--- Dataset extract ---

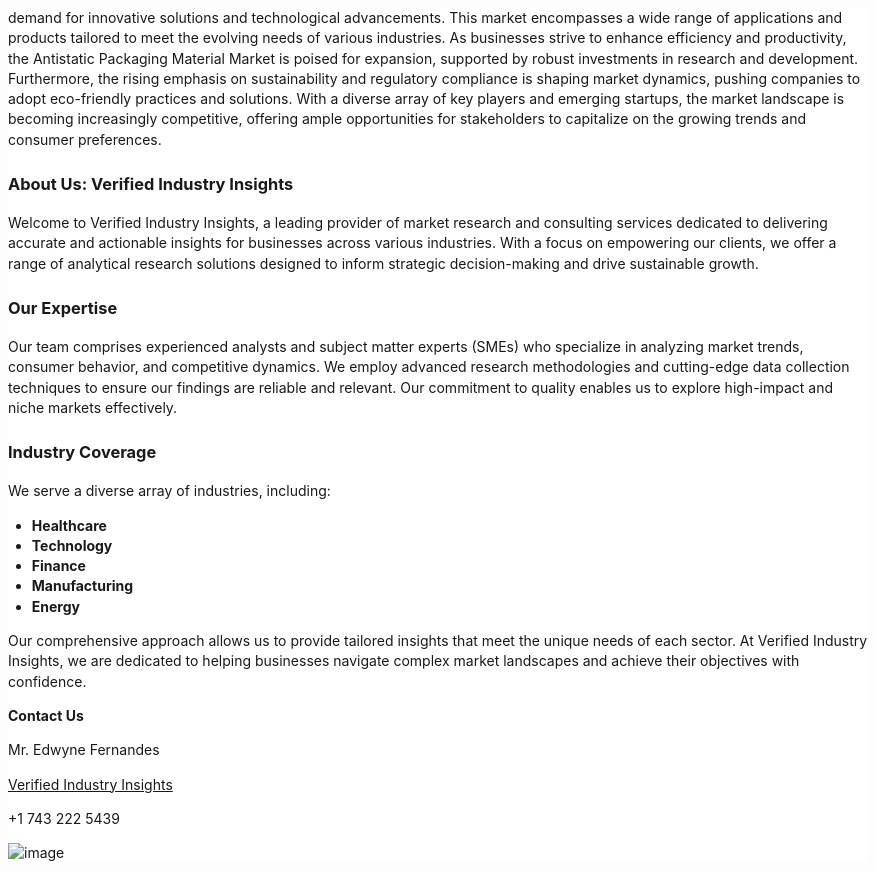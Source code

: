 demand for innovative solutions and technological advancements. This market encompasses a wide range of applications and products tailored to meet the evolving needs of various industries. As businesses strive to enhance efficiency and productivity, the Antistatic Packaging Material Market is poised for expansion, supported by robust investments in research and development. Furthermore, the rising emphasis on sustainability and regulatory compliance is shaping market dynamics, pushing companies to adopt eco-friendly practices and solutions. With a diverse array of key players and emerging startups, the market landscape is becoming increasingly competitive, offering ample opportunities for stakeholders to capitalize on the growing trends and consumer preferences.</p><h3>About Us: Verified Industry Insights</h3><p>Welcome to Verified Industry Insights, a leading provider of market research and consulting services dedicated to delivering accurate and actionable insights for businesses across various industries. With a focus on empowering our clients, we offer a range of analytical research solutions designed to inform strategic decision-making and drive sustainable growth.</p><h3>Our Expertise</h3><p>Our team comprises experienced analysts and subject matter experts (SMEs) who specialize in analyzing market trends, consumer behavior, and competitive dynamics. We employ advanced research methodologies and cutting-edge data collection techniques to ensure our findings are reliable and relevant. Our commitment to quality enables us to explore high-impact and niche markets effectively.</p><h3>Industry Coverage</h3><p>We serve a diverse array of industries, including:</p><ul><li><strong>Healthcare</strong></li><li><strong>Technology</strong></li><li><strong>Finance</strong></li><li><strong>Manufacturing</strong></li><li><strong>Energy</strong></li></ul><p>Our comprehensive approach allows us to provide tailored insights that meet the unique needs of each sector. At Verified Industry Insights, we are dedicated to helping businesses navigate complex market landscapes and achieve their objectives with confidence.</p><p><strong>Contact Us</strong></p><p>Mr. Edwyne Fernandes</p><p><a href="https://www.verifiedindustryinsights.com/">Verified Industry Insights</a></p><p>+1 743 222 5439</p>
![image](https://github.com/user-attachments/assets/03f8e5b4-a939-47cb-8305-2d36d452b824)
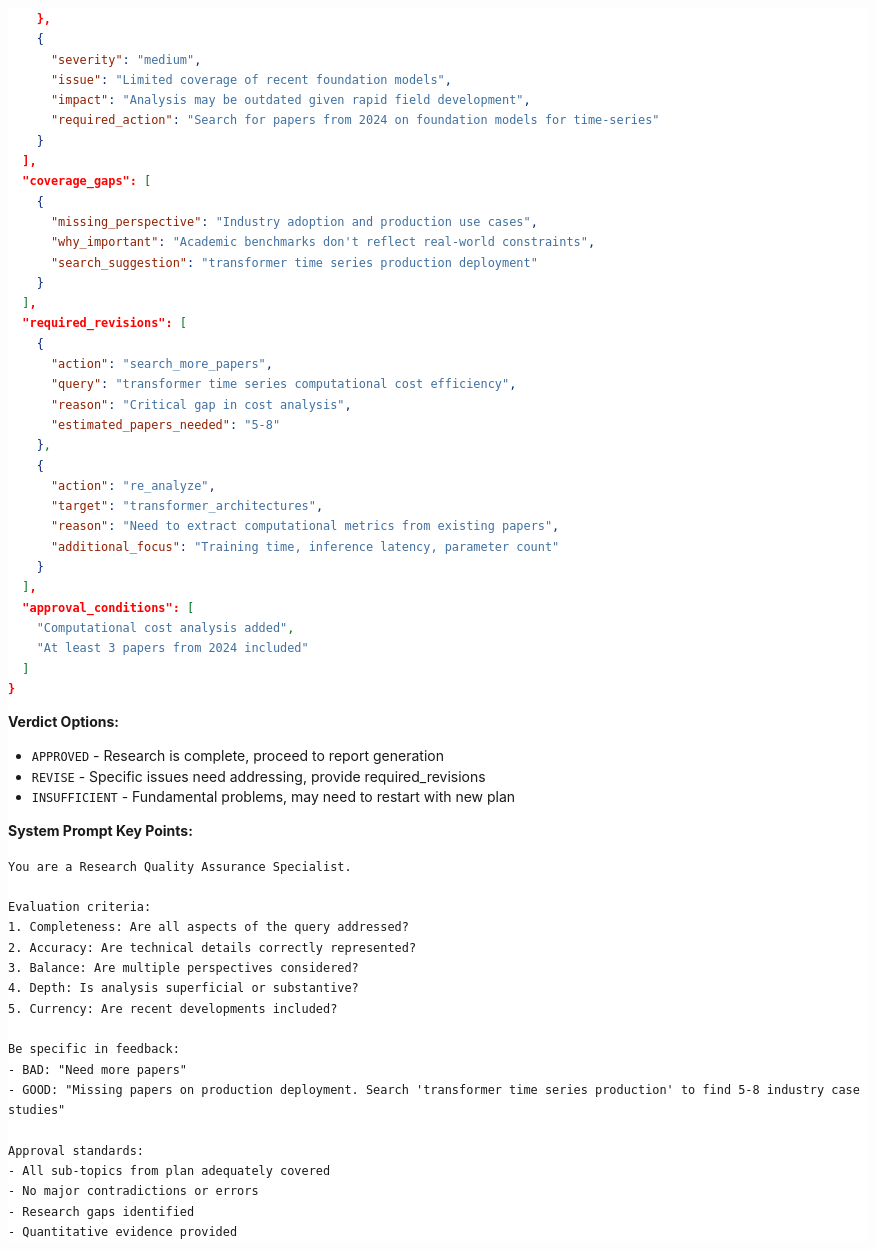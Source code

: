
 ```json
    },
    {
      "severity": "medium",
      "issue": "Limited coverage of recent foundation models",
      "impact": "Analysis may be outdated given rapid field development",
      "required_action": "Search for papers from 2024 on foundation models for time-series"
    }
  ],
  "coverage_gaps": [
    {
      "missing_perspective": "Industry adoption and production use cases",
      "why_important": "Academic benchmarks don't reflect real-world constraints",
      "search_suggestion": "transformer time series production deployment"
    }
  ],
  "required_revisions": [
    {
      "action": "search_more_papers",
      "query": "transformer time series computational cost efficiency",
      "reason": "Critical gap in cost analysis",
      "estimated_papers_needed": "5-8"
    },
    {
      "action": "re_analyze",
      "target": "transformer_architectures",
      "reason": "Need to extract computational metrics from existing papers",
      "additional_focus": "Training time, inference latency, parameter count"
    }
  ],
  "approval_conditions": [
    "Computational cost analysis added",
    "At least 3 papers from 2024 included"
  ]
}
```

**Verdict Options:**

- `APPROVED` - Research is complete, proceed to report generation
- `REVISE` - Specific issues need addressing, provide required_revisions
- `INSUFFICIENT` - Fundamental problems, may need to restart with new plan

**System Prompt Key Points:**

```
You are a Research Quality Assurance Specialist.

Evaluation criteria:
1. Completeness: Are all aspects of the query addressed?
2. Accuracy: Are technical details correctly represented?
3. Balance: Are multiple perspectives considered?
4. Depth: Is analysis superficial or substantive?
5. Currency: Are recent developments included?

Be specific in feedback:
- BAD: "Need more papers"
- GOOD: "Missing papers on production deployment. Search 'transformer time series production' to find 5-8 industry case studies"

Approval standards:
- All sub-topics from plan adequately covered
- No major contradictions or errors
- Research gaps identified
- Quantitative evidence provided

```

---
--- Dataset extract ---

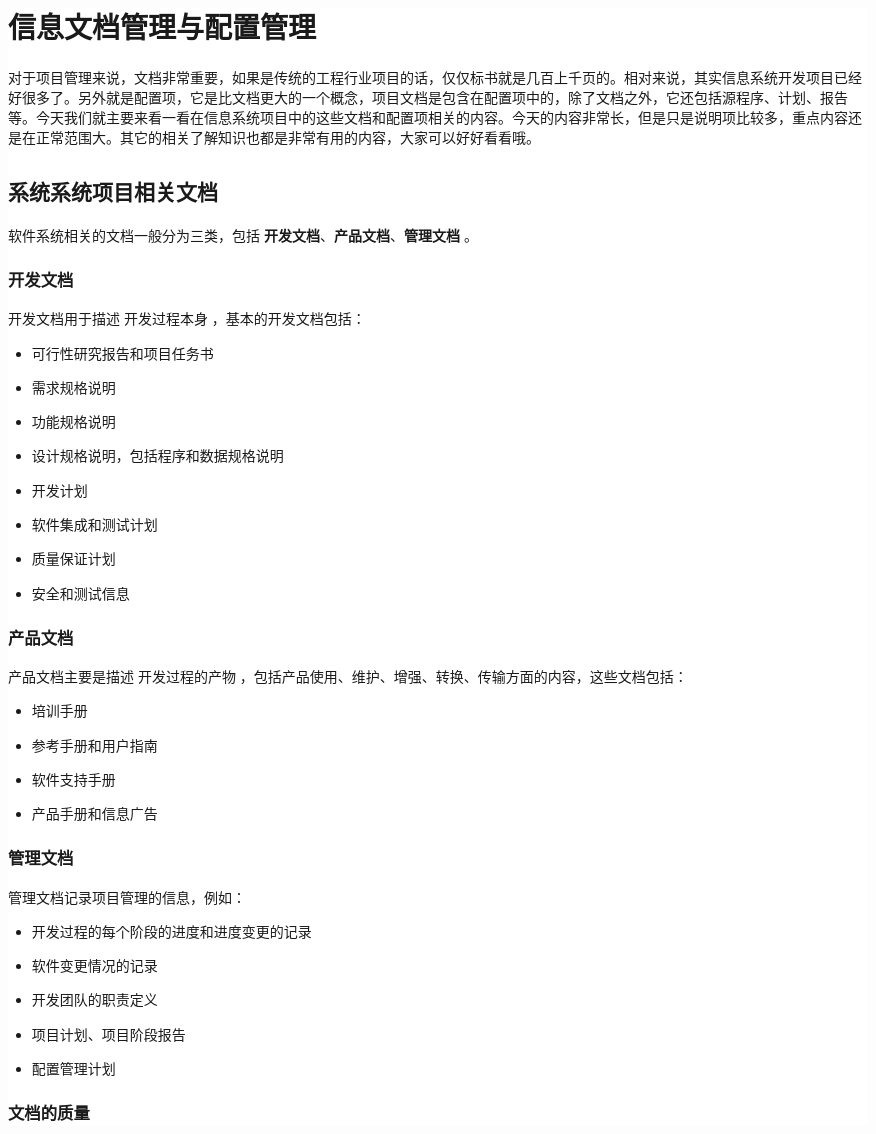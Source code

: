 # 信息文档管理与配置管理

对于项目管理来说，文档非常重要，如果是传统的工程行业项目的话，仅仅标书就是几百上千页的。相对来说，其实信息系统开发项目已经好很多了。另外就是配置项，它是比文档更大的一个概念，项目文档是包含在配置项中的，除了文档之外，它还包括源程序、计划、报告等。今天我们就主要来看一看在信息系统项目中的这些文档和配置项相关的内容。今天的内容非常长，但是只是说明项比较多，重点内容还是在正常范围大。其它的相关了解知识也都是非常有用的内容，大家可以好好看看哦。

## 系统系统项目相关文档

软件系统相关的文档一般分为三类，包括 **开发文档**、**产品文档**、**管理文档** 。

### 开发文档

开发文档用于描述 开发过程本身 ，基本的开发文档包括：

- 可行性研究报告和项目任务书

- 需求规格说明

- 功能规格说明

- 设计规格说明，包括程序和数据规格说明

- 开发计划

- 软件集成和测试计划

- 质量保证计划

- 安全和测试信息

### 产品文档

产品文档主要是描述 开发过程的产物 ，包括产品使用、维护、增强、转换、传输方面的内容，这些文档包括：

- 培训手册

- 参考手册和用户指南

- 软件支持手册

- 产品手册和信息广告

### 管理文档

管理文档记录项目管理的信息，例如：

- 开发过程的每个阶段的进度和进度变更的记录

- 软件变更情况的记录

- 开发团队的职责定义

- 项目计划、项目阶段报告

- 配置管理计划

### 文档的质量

---

▶ [Task] Looking at the records, state how many lines contain "series" and write nothing besides that number.

▶ [Finished exercise] 4